**Task statement**:
From the entries below, copy every line holding the word "Udemy".

**Information shown**:

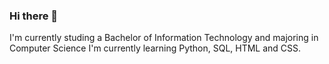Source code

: ### Hi there 👋
I'm currently studing a Bachelor of Information Technology and majoring in Computer Science
I'm currently learning Python, SQL, HTML and CSS.
<!--
**Heath-0/Heath-0** is a ✨ _special_ ✨ repository because its `README.md` (this file) appears on your GitHub profile.

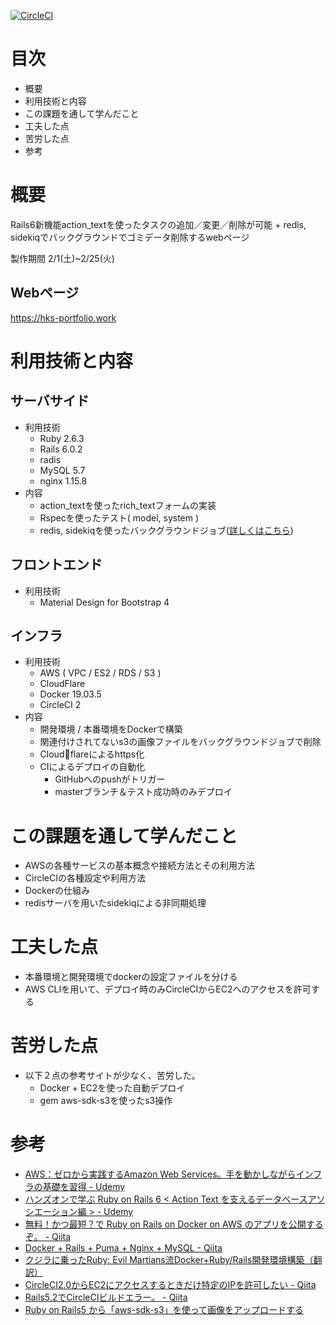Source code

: [![CircleCI](https://circleci.com/gh/hironakazuki/aws_on_rails6.svg?style=svg)](https://circleci.com/gh/hironakazuki/aws_on_rails6)

# 目次
-  概要
-  利用技術と内容
-  この課題を通して学んだこと
-  工夫した点
-  苦労した点
-  参考

# 概要
Rails6新機能action_textを使ったタスクの追加／変更／削除が可能 + redis, sidekiqでバックグラウンドでゴミデータ削除するwebページ

製作期間 2/1(土)~2/25(火)
## Webページ
https://hks-portfolio.work
# 利用技術と内容
## サーバサイド
-  利用技術
    - Ruby 2.6.3
    - Rails 6.0.2
    - radis
    - MySQL 5.7
    - nginx 1.15.8
-  内容
    - action_textを使ったrich_textフォームの実装
    - Rspecを使ったテスト( model, system )
    - redis, sidekiqを使ったバックグラウンドジョブ([詳しくはこちら](https://qiita.com/ruko_zss/items/bb02e755711456c85c52))
## フロントエンド
-  利用技術
    - Material Design for Bootstrap 4
## インフラ
-  利用技術
    - AWS ( VPC / ES2 / RDS / S3 )
    - CloudFlare
    - Docker 19.03.5
    - CircleCI 2
-  内容
    - 開発環境 / 本番環境をDockerで構築
    - 関連付けされてないs3の画像ファイルをバックグラウンドジョブで削除
    - Cloudflareによるhttps化
    - CIによるデプロイの自動化
        - GitHubへのpushがトリガー
        - masterブランチ＆テスト成功時のみデプロイ
# この課題を通して学んだこと
- AWSの各種サービスの基本概念や接続方法とその利用方法
- CircleCIの各種設定や利用方法
- Dockerの仕組み
- redisサーバを用いたsidekiqによる非同期処理
# 工夫した点
- 本番環境と開発環境でdockerの設定ファイルを分ける
- AWS CLIを用いて、デプロイ時のみCircleCIからEC2へのアクセスを許可する
# 苦労した点
- 以下２点の参考サイトが少なく、苦労した。
    - Docker + EC2を使った自動デプロイ
    - gem aws-sdk-s3を使ったs3操作
# 参考
- [AWS：ゼロから実践するAmazon Web Services。手を動かしながらインフラの基礎を習得 - Udemy](https://www.udemy.com/course/aws-and-infra/)
- [ハンズオンで学ぶ Ruby on Rails 6 < Action Text を支えるデータベースアソシエーション編 > - Udemy](https://www.udemy.com/course/ruby-on-rails-action-text/)
- [無料！かつ最短？で Ruby on Rails on Docker on AWS のアプリを公開するぞ。 - Qiita](https://qiita.com/at-946/items/1e8acea19cc0b9f31b98)
- [Docker + Rails + Puma + Nginx + MySQL - Qiita](https://qiita.com/eighty8/items/0288ab9c127ddb683315)
- [クジラに乗ったRuby: Evil Martians流Docker+Ruby/Rails開発環境構築（翻訳）](https://techracho.bpsinc.jp/hachi8833/2019_09_06/79035)
- [CircleCI2.0からEC2にアクセスするときだけ特定のIPを許可したい - Qiita](https://qiita.com/rintaro-ishikawa/items/02e6a63dbc90ea67a991)
- [Rails5.2でCircleCIビルドエラー。 - Qiita](https://qiita.com/murata0705/items/9c99fc715d8b987a5b6e)
- [Ruby on Rails5 から「aws-sdk-s3」を使って画像をアップロードする](https://blog.seiyamaeda.com/12645)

**Response box**:
- [AWS：ゼロから実践するAmazon Web Services。手を動かしながらインフラの基礎を習得 - Udemy](https://www.udemy.com/course/aws-and-infra/)
- [ハンズオンで学ぶ Ruby on Rails 6 < Action Text を支えるデータベースアソシエーション編 > - Udemy](https://www.udemy.com/course/ruby-on-rails-action-text/)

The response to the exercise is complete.